→ TASK BRIEF: Reproduce the data that follows in its entirety, character for character.

(Saved data entries)
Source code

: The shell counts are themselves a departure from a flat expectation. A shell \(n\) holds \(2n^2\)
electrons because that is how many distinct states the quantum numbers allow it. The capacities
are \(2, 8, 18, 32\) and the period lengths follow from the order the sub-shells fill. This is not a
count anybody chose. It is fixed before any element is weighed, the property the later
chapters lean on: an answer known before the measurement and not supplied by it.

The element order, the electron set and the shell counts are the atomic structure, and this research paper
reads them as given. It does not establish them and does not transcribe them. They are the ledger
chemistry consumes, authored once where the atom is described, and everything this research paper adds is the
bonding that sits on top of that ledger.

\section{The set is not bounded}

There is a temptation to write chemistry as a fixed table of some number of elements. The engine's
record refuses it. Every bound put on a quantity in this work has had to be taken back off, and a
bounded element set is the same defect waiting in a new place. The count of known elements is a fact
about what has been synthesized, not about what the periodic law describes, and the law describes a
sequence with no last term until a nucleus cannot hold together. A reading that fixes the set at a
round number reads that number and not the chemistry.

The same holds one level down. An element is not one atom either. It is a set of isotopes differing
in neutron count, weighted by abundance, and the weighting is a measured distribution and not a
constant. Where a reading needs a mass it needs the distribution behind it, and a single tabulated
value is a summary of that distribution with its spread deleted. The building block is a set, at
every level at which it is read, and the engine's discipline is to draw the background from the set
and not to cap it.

→ ANSWER:
Source code

: The shell counts are themselves a departure from a flat expectation. A shell \(n\) holds \(2n^2\)
electrons because that is how many distinct states the quantum numbers allow it. The capacities
are \(2, 8, 18, 32\) and the period lengths follow from the order the sub-shells fill. This is not a
count anybody chose. It is fixed before any element is weighed, the property the later
chapters lean on: an answer known before the measurement and not supplied by it.

The element order, the electron set and the shell counts are the atomic structure, and this research paper
reads them as given. It does not establish them and does not transcribe them. They are the ledger
chemistry consumes, authored once where the atom is described, and everything this research paper adds is the
bonding that sits on top of that ledger.

\section{The set is not bounded}

There is a temptation to write chemistry as a fixed table of some number of elements. The engine's
record refuses it. Every bound put on a quantity in this work has had to be taken back off, and a
bounded element set is the same defect waiting in a new place. The count of known elements is a fact
about what has been synthesized, not about what the periodic law describes, and the law describes a
sequence with no last term until a nucleus cannot hold together. A reading that fixes the set at a
round number reads that number and not the chemistry.

The same holds one level down. An element is not one atom either. It is a set of isotopes differing
in neutron count, weighted by abundance, and the weighting is a measured distribution and not a
constant. Where a reading needs a mass it needs the distribution behind it, and a single tabulated
value is a summary of that distribution with its spread deleted. The building block is a set, at
every level at which it is read, and the engine's discipline is to draw the background from the set
and not to cap it.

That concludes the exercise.